From: Nick Piggin <nickpiggin@yahoo.com.au>
To: hawkes@sgi.com
Cc: Andrew Morton <akpm@osdl.org>, Ingo Molnar <mingo@elte.hu>,
Jack Steiner <steiner@sgi.com>, Paul Jackson <pj@sgi.com>,
linux-kernel@vger.kernel.org, John Hawkes <jrhawkes@yahoo.com>
Subject: Re: [PATCH] build sched domains tracking cpusets
Date: Fri, 07 Jul 2006 18:38:33 +1000 [thread overview]
Message-ID: <44AE1D89.20608@yahoo.com.au> (raw)
In-Reply-To: <20060706234356.23106.60834.sendpatchset@tomahawk.engr.sgi.com>
Hi John,
cool patch. I have a few comments.
hawkes@sgi.com wrote:
> This patch introduces the notion of dynamic sched domains (and sched
> groups) that track the creation and deletion of cpusets. Up to eight of
> these dynamic sched domains can exist per CPU, which seems to handle the
> observed use of cpusets by one popular job manager.
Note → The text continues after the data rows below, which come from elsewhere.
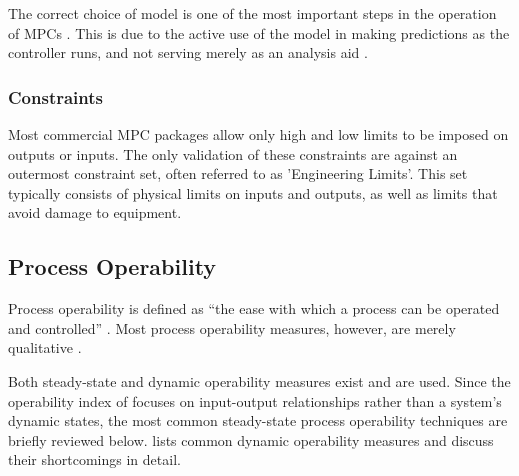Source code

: \documentclass[final,authoryear,5pt,times,twocolumn]{elsarticle}
\begin{document}
The correct choice of model is one of the most important steps in the operation of MPCs \citep[17]{rossiter}.
This is due to the active use of the model in making predictions as the controller runs, and not serving merely as an analysis aid \citep[37]{maciejowskimpc}.

\subsubsection{Constraints}\label{sec:mpccons}
Most commercial MPC packages allow only high and low limits to be imposed on outputs or inputs.
The only validation of these constraints are against an outermost constraint set, often referred to as 'Engineering Limits'.
This set typically consists of physical limits on inputs and outputs, as well as limits that avoid damage to equipment.

\subsection{Process Operability}
Process operability is defined as ``the ease with which a process can be operated and controlled'' \citep[778]{marlin}.
Most process operability measures, however, are merely qualitative \citep[164]{skogestad}.

Both steady-state and dynamic operability measures exist and are used.
Since the operability index of \citet{vinsonartoi} focuses on input-output relationships rather than a system's dynamic states, the most common steady-state process operability techniques are briefly reviewed below.
\citet{vinsonphd} lists common dynamic operability measures and discuss their shortcomings in detail.
\end{document}
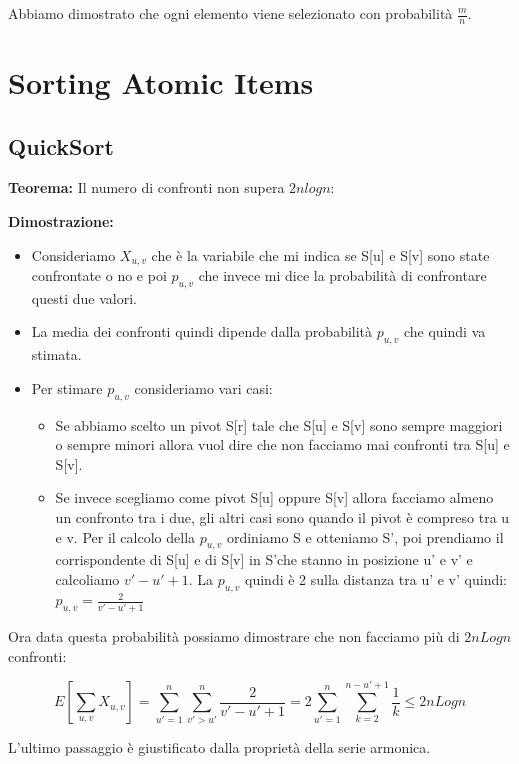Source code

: \documentclass[12pt]{article}
\begin{document}
Abbiamo dimostrato che ogni elemento viene selezionato con probabilità $\frac{m}{n}$.

\section{Sorting Atomic Items}

\subsection{QuickSort}

\textbf{Teorema:} Il numero di confronti non supera $2nlogn$:

\textbf{Dimostrazione:}
\begin{itemize}
    \item Consideriamo $X_{u,v}$ che è la variabile che mi indica se S[u] e S[v] sono state confrontate o no e poi $p_{u,v}$ che invece mi dice la probabilità di confrontare questi due valori.
    \item La media dei confronti quindi dipende dalla probabilità $p_{u,v}$ che quindi va stimata.
    \item Per stimare $p_{u,v}$ consideriamo vari casi:
        \begin{itemize}
            \item Se abbiamo scelto un pivot S[r] tale che S[u] e S[v] sono sempre maggiori o sempre minori allora vuol dire che non facciamo mai confronti tra S[u] e S[v].
            \item Se invece scegliamo come pivot S[u] oppure S[v] allora facciamo almeno un confronto tra i due, gli altri casi sono quando il pivot è compreso tra u e v.
            Per il calcolo della $p_{u,v}$ ordiniamo S e otteniamo S', poi prendiamo il corrispondente di S[u] e di S[v] in S'che stanno in posizione u' e v' e calcoliamo $v'-u'+1$.
            La $p_{u,v}$ quindi è 2 sulla distanza tra u' e v' quindi: $p_{u,v} = \frac{2}{v'-u'+1}$ 
        \end{itemize}
\end{itemize}
Ora data questa probabilità possiamo dimostrare che non facciamo più di $2nLogn$ confronti:

\begin{equation}
    E[\sum_{u,v}X_{u,v}] = \sum_{u'=1}^{n} \sum_{v'>u'}^{n} \frac{2}{v'-u'+1} = 2 \sum_{u'=1}^{n} \sum_{k=2}^{n-u'+1} \frac{1}{k} \leq 2nLogn
\end{equation}

L'ultimo passaggio è giustificato dalla proprietà della serie armonica. \\
\end{document}
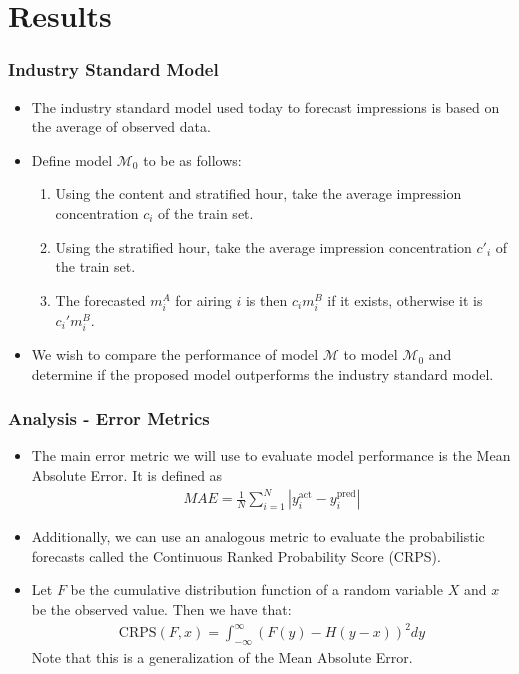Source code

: \documentclass{beamer}
\begin{document}
\section{Results}

\begin{frame}
\frametitle{Industry Standard Model}

\begin{itemize}
\item The industry standard model used today to forecast impressions is based on the average of observed data.
\pause
\item Define model $\mathcal{M}_0$ to be as follows:
  \begin{enumerate}
    \item Using the content and stratified hour, take the average impression concentration $c_i$ of the train set.
    \item Using the stratified hour, take the average impression concentration $c'_i$ of the train set.
    \item The forecasted $m_i^A$ for airing $i$ is then $c_i m_i^B$ if it exists, otherwise it is $c_i' m_i^B$.
  \end{enumerate}
\pause
\item We wish to compare the performance of model $\mathcal{M}$ to model $\mathcal{M}_0$ and determine
  if the proposed model outperforms the industry standard model.
\end{itemize}
\end{frame}

\begin{frame}
\frametitle{Analysis - Error Metrics}
\begin{itemize}
  \item The main error metric we will use to evaluate model performance is the Mean Absolute Error. It is defined as
    \begin{align*}
      MAE = \frac{1}{N}\sum_{i=1}^N|y_i^{\text{act}} - y_i^{\text{pred}}|
    \end{align*}
  \pause
  \item Additionally, we can use an analogous metric to evaluate the probabilistic forecasts called
    the Continuous Ranked Probability Score (CRPS).
\pause
\item Let $F$ be the cumulative distribution function of a random variable $X$
    and $x$ be the observed value. Then we have that:
    \begin{align}\label{form:crps}
      \text{CRPS}(F, x) = \int_{-\infty}^{\infty}\left(F(y) - H(y - x)\right)^2dy
    \end{align}
    Note that this is a generalization of the Mean Absolute Error.
\end{itemize}
\end{frame}
\end{document}
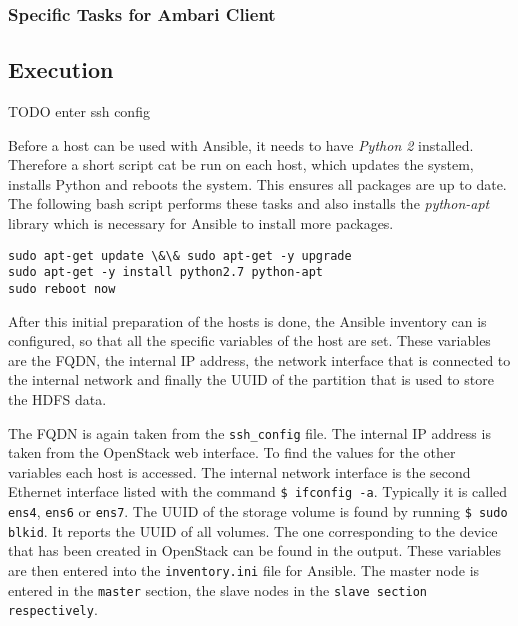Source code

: \subsubsection{Specific Tasks for Ambari Client}
     


\subsection{Execution}

TODO enter ssh config

Before a host can be used with Ansible, it needs to have \emph{Python 2} installed.
Therefore a short script cat be run on each host, which updates the system, installs Python and reboots the system. This ensures all packages are up to date. The following bash script performs these tasks and also installs the \emph{python-apt} library which is necessary for Ansible to install more packages.

\lstset{language=sh}
\begin{lstlisting}[caption={Bash script for initial host preparation}, label={lst:hostsetup}]
sudo apt-get update \&\& sudo apt-get -y upgrade
sudo apt-get -y install python2.7 python-apt
sudo reboot now
\end{lstlisting}

After this initial preparation of the hosts is done, 
the Ansible inventory can is configured, 
so that all the specific variables of the host are set. 
These variables are the \ac{FQDN}, the internal \ac{IP} address, 
the network interface that is connected to the internal network 
and finally the \ac{UUID} of the partition that is used to store the \ac{HDFS} data.

The \ac{FQDN} is again taken from the \texttt{ssh\_config} file. 
The internal \ac{IP} address is taken from the OpenStack web interface.
To find the values for the other variables each host is accessed.
The internal network interface is the second Ethernet interface listed with the command \texttt{\$ ifconfig -a}. Typically it is called \texttt{ens4}, \texttt{ens6} or \texttt{ens7}.
The \ac{UUID} of the storage volume is found by running \texttt{\$ sudo blkid}. 
It reports the \ac{UUID} of all volumes. The one corresponding to the device that has been created in OpenStack can be found in the output. These variables are then entered into the \texttt{inventory.ini} file for Ansible. The master node is entered in the \texttt{master} section, the slave nodes in the \texttt{slave section respectively}.

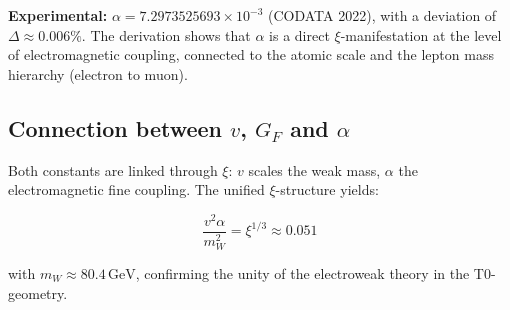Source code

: 	\textbf{Experimental:} $\alpha = 7.2973525693 \times 10^{-3}$ (CODATA 2022), with a deviation of $\Delta \approx 0.006\%$. The derivation shows that $\alpha$ is a direct $\xi$-manifestation at the level of electromagnetic coupling, connected to the atomic scale and the lepton mass hierarchy (electron to muon).
	
	\subsection{Connection between $v$, $G_F$ and $\alpha$}
	Both constants are linked through $\xi$: $v$ scales the weak mass, $\alpha$ the electromagnetic fine coupling. The unified $\xi$-structure yields:
	
	\begin{equation}
		\frac{v^2 \alpha}{m_W^2} = \xi^{1/3} \approx 0.051
	\end{equation}
	
	with $m_W \approx 80.4\,\si{\giga\electronvolt}$, confirming the unity of the electroweak theory in the T0-geometry.


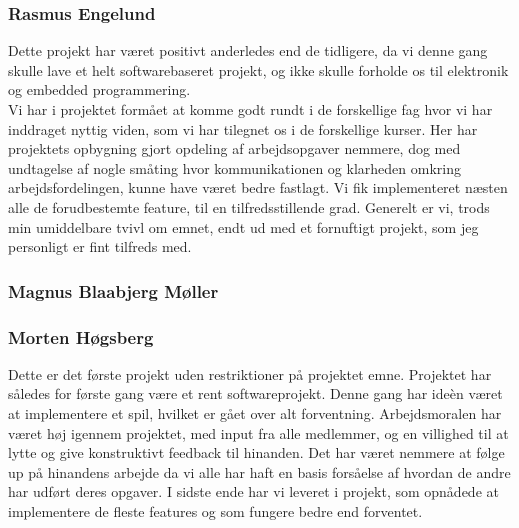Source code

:\subsubsection{Rasmus Engelund}
Dette projekt har været positivt anderledes end de tidligere, da vi denne gang skulle lave et helt softwarebaseret projekt, og ikke skulle forholde os til elektronik og embedded programmering.\\
Vi har i projektet formået at komme godt rundt i de forskellige fag hvor vi har inddraget nyttig viden, som vi har tilegnet os i de forskellige kurser. Her har projektets opbygning gjort opdeling af arbejdsopgaver nemmere, dog med undtagelse af nogle småting hvor kommunikationen og klarheden omkring arbejdsfordelingen, kunne have været bedre fastlagt.
Vi fik implementeret næsten alle de forudbestemte feature, til en tilfredsstillende grad.
Generelt er vi, trods min umiddelbare tvivl om emnet, endt ud med et fornuftigt projekt, som jeg personligt er fint tilfreds med. 

\subsubsection{Magnus Blaabjerg Møller}

\subsubsection{Morten Høgsberg}
Dette er det første projekt uden restriktioner på projektet emne. Projektet har således for første gang
være et rent softwareprojekt. Denne gang har ideèn været at implementere et spil, hvilket er gået over
alt forventning. Arbejdsmoralen har været høj igennem projektet, med input fra alle medlemmer, og en
villighed til at lytte og give konstruktivt feedback til hinanden.
Det har været nemmere at følge up på hinandens arbejde da vi alle har haft en basis forsåelse af hvordan 
de andre har udført deres opgaver. I sidste ende har vi leveret i projekt, som opnådede at implementere
de fleste features og som fungere bedre end forventet. 
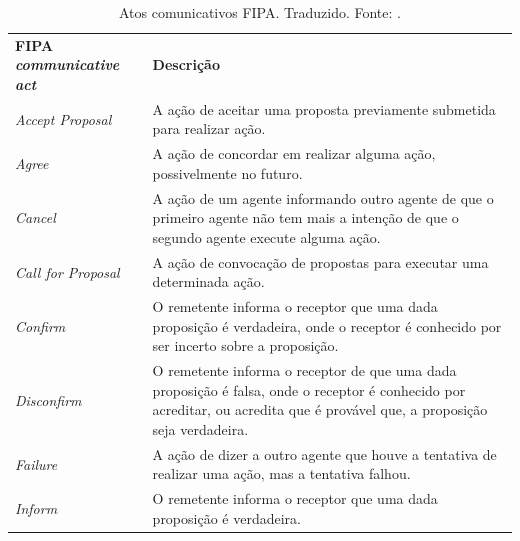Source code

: \begin{table}
 \centering \footnotesize
 {\renewcommand\arraystretch{1.25}
 \caption{Atos comunicativos FIPA. Traduzido. Fonte: .} \label{tab:atos_fipa}
 \begin{tabular}{ l l }
   \cline{1-1}\cline{2-2}  
    \multicolumn{1}{|p{2.750cm}|}{\textbf{FIPA \textit{communicative act}}} &
    \multicolumn{1}{p{11.700cm}|}{\textbf{Descrição}}
  \\*
  \cline{1-1}\cline{2-2}  
    \multicolumn{1}{|p{2.750cm}|}{\textit{Accept Proposal}} &
    \multicolumn{1}{p{11.700cm}|}{A ação de aceitar uma proposta previamente submetida para realizar ação.}
  \\  
  \cline{1-1}\cline{2-2}  
    \multicolumn{1}{|p{2.750cm}|}{\textit{Agree}} &
    \multicolumn{1}{p{11.700cm}|}{A ação de concordar em realizar alguma ação, possivelmente no futuro.}
  \\  
  \cline{1-1}\cline{2-2}  
    \multicolumn{1}{|p{2.750cm}|}{\textit{Cancel}} &
    \multicolumn{1}{p{11.700cm}|}{A ação de um agente informando outro agente de que o primeiro agente não tem mais a intenção de que o segundo agente execute alguma ação.}
  \\  
  \cline{1-1}\cline{2-2}  
    \multicolumn{1}{|p{2.750cm}|}{\textit{Call for Proposal}} &
    \multicolumn{1}{p{11.700cm}|}{A ação de convocação de propostas para executar uma determinada ação.}
  \\  
  \cline{1-1}\cline{2-2}  
    \multicolumn{1}{|p{2.750cm}|}{\textit{Confirm}} &
    \multicolumn{1}{p{11.700cm}|}{O remetente informa o receptor que uma dada proposição é verdadeira, onde o receptor é conhecido por ser incerto sobre a proposição.}
  \\  
  \cline{1-1}\cline{2-2}  
    \multicolumn{1}{|p{2.750cm}|}{\textit{Disconfirm}} &
    \multicolumn{1}{p{11.700cm}|}{O remetente informa o receptor de que uma dada proposição é falsa, onde o receptor é conhecido por acreditar, ou acredita que é provável que, a proposição seja verdadeira.}
  \\  
  \cline{1-1}\cline{2-2}  
    \multicolumn{1}{|p{2.750cm}|}{\textit{Failure}} &
    \multicolumn{1}{p{11.700cm}|}{A ação de dizer a outro agente que houve a tentativa de realizar uma ação, mas a tentativa falhou.}
  \\  
  \cline{1-1}\cline{2-2}  
    \multicolumn{1}{|p{2.750cm}|}{\textit{Inform}} &
    \multicolumn{1}{p{11.700cm}|}{O remetente informa o receptor que uma dada proposição é verdadeira.}

\end{tabular}}
\end{table}
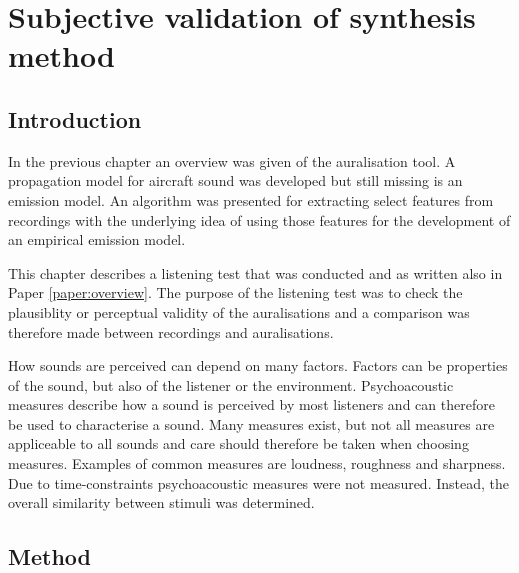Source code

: \chapter{Subjective validation of synthesis method}\label{chapter:test}

\section{Introduction}
In the previous chapter an overview was given of the auralisation tool. A
propagation model for aircraft sound was developed but still missing is an
emission model. An algorithm was presented for extracting select features from
recordings with the underlying idea of using those features for the development
of an empirical emission model.

This chapter describes a listening test that was conducted and as written also in
Paper \ref{paper:overview}. The purpose of the listening test was to check the
plausiblity or perceptual validity of the auralisations and a comparison was
therefore made between recordings and auralisations.

How sounds are perceived can depend on many factors. Factors can be properties
of the sound, but also of the listener or the environment. Psychoacoustic
measures describe how a sound is perceived by most listeners and can therefore
be used to characterise a sound. Many measures exist, but not all measures are
appliceable to all sounds and care should therefore be taken when choosing
measures. Examples of common measures are loudness, roughness and sharpness.
Due to time-constraints psychoacoustic measures were not measured. Instead, the
overall similarity between stimuli was determined.

%


\section{Method} %

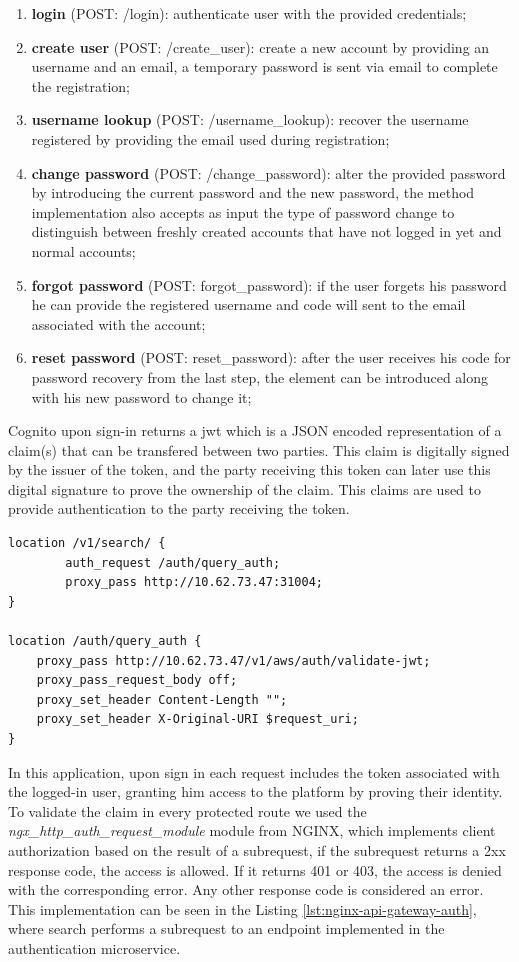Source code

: \begin{enumerate}
    \item \textbf{login} (POST: /login): authenticate user with the provided credentials;
    \item \textbf{create user} (POST: /create\_user): create a new account by providing an username and an email, a temporary password is sent via email to complete the registration;
    \item \textbf{username lookup} (POST: /username\_lookup): recover the username registered by providing the email used during registration;
    \item \textbf{change password} (POST: /change\_password): alter the provided password by introducing the current password and the new password, the method implementation also accepts as input the type of password change to distinguish between freshly created accounts that have not logged in yet and normal accounts;
    \item \textbf{forgot password} (POST: forgot\_password): if the user forgets his password he can provide the registered username and code will sent to the email associated with the account;
    \item \textbf{reset password} (POST: reset\_password): after the user receives his code for password recovery from the last step, the element can be introduced along with his new password to change it; 
\end{enumerate}

Cognito upon sign-in returns a \acrfull{jwt} which is a JSON encoded representation of a claim(s) that can be transfered between two parties. This claim is digitally signed by the issuer of the token, and the party receiving this token can later use this digital signature to prove the ownership of the claim. This claims are used to provide authentication to the party receiving the token.

\begin{lstlisting}[float, caption={Route with authentication}, label={lst:nginx-api-gateway-auth}, captionpos=t]
location /v1/search/ {
        auth_request /auth/query_auth;
        proxy_pass http://10.62.73.47:31004;
}

location /auth/query_auth {
    proxy_pass http://10.62.73.47/v1/aws/auth/validate-jwt;
    proxy_pass_request_body off;
    proxy_set_header Content-Length "";
    proxy_set_header X-Original-URI $request_uri;
}
\end{lstlisting}

In this application, upon sign in each request includes the token associated with the logged-in user, granting him access to the platform by proving their identity. To validate the claim in every protected route we used the \textit{ngx\_http\_auth\_request\_module} module from NGINX, which implements client authorization based on the result of a subrequest, if the subrequest returns a 2xx response code, the access is allowed. If it returns 401 or 403, the access is denied with the corresponding error. Any other response code is considered an error. This implementation can be seen in the Listing \ref{lst:nginx-api-gateway-auth}, where search performs a subrequest to an endpoint implemented in the authentication microservice.

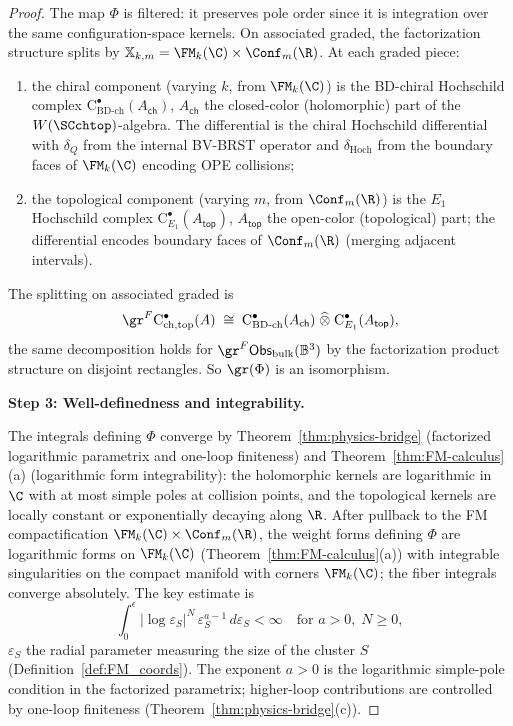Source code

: \begin{proof}
The map $\Phi$ is filtered: it preserves pole order since it is integration over the same configuration-space kernels. On associated graded, the factorization structure splits by $\mathbb{X}_{k,m} = \FM_k(\C) \times \Conf_m(\R)$. At each graded piece:
\begin{enumerate}[label=(\roman*)]
\item the chiral component (varying $k$, from $\FM_k(\C)$) is the BD-chiral Hochschild complex $\mathrm{C}^\bullet_{\mathrm{BD\text{-}ch}}(A_{\mathsf{ch}})$, $A_{\mathsf{ch}}$ the closed-color (holomorphic) part of the $W(\SCchtop)$-algebra. The differential is the chiral Hochschild differential with $\delta_Q$ from the internal BV-BRST operator and $\delta_{\mathrm{Hoch}}$ from the boundary faces of $\FM_k(\C)$ encoding OPE collisions;
\item the topological component (varying $m$, from $\Conf_m(\R)$) is the $E_1$ Hochschild complex $\mathrm{C}^\bullet_{E_1}(A_{\mathsf{top}})$, $A_{\mathsf{top}}$ the open-color (topological) part; the differential encodes boundary faces of $\Conf_m(\R)$ (merging adjacent intervals).
\end{enumerate}
The splitting on associated graded is
\[
\gr^F \mathrm{C}^\bullet_{\mathrm{ch,top}}(A) \;\cong\; \mathrm{C}^\bullet_{\mathrm{BD\text{-}ch}}(A_{\mathsf{ch}}) \;\widehat\otimes\; \mathrm{C}^\bullet_{E_1}(A_{\mathsf{top}}),
\]
the same decomposition holds for $\gr^F \mathsf{Obs}_{\mathrm{bulk}}(\mathbb{B}^3)$ by the factorization product structure on disjoint rectangles. So $\gr(\Phi)$ is an isomorphism.

\medskip
\textbf{Step 3: Well-definedness and integrability.}

The integrals defining $\Phi$ converge by Theorem~\ref{thm:physics-bridge} (factorized logarithmic parametrix and one-loop finiteness) and Theorem~\ref{thm:FM-calculus}(a) (logarithmic form integrability): the holomorphic kernels are logarithmic in $\C$ with at most simple poles at collision points, and the topological kernels are locally constant or exponentially decaying along $\R$. After pullback to the FM compactification $\FM_k(\C) \times \Conf_m(\R)$, the weight forms defining $\Phi$ are logarithmic forms on $\FM_k(\C)$ (Theorem~\ref{thm:FM-calculus}(a)) with integrable singularities on the compact manifold with corners $\FM_k(\C)$; the fiber integrals converge absolutely. The key estimate is
\[
\int_0^\epsilon |\log \varepsilon_S|^N \, \varepsilon_S^{a-1} \, d\varepsilon_S < \infty \quad \text{for } a > 0, \; N \geq 0,
\]
$\varepsilon_S$ the radial parameter measuring the size of the cluster $S$ (Definition~\ref{def:FM_coords}). The exponent $a > 0$ is the logarithmic simple-pole condition in the factorized parametrix; higher-loop contributions are controlled by one-loop finiteness (Theorem~\ref{thm:physics-bridge}(c)).


\end{proof}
Essentially, every
> new cpuset causes the creation of a new sched domain for the CPUs of
> that cpuset, and a deletion of the cpuset causes the destruction of that
> dynamic sched domain. New sched domains are inserted into each CPU's
> list as appropriate. The limit of 8/CPU (vs. unlimited) not only caps
> the upperbound of kmalloc memory being assigned to sched domain and
> sched group structs (thereby avoiding a potential denial-of-service
> attack by a runaway user creating cpusets), but it also caps the number
> of sched domains being searched by various algorithms in the scheduler.
>
> A "feature" of this implementation is that these dynamic sched domains
> build up until that limit of 8/CPU is reached, at which point no
> additional sched domains are created; or until a cpu-exclusive cpuset
> gets declared, at which point all the dynamically created sched domains
> in the affected CPUs get destroyed. A more sophisticated algorithm in
> kernel/cpuset.c could redeclare the dynamic sched domains after a
> cpu-exclusive cpuset gets declared, but that is outside the scope of
> this simple patch's simple change to kernel/cpuset.c.
>
> Signed-off-by: John Hawkes <hawkes@sgi.com>
>
> Index: linux/include/linux/sched.h
> ===================================================================
> --- linux.orig/include/linux/sched.h 2006-06-17 18:49:35.000000000 -0700
> +++ linux/include/linux/sched.h 2006-06-20 13:50:19.092284572 -0700
> @@ -558,6 +558,7 @@ enum idle_type
> #define SD_WAKE_AFFINE 32 /* Wake task to waking CPU */
> #define SD_WAKE_BALANCE 64 /* Perform balancing at task wakeup */
> #define SD_SHARE_CPUPOWER 128 /* Domain members share cpu power */
> +#define SD_TRACKS_CPUSET 4096 /* Spam matches non-exclusive cpuset */
I'd just use the next bit, and we should convert these to hex as
well I guess... I don't know what I was thinking ;)
>
> struct sched_group {
> struct sched_group *next; /* Must be a circular list */
> @@ -630,6 +631,9 @@ struct sched_domain {
> extern void partition_sched_domains(cpumask_t *partition1,
> cpumask_t *partition2);
>
> +extern void add_sched_domain(const cpumask_t *cpu_map);
> +extern void destroy_sched_domain(const cpumask_t *cpu_map);
Not a big deal, but I'd probably be happier with a single hook from
the cpusets code, which does the right thing depending on whether it
is exclusive or not.
Hard to know which way around the layering should go, but I think that
it is simply a hint to the balancer code to do something nice, and as
such we should leave it completely to the scheduler.
> +#ifdef CONFIG_CPUSETS
CPUSETS only? Or do we want to try to help sched_setaffinity users as
well?
> +
> +struct sched_domain_bundle {
> + struct sched_domain sd_cpuset;
> + struct sched_group **sg_cpuset_nodes;
> + int use_count;
> +};
Can you get away without using the bundle? Or does it make things easier?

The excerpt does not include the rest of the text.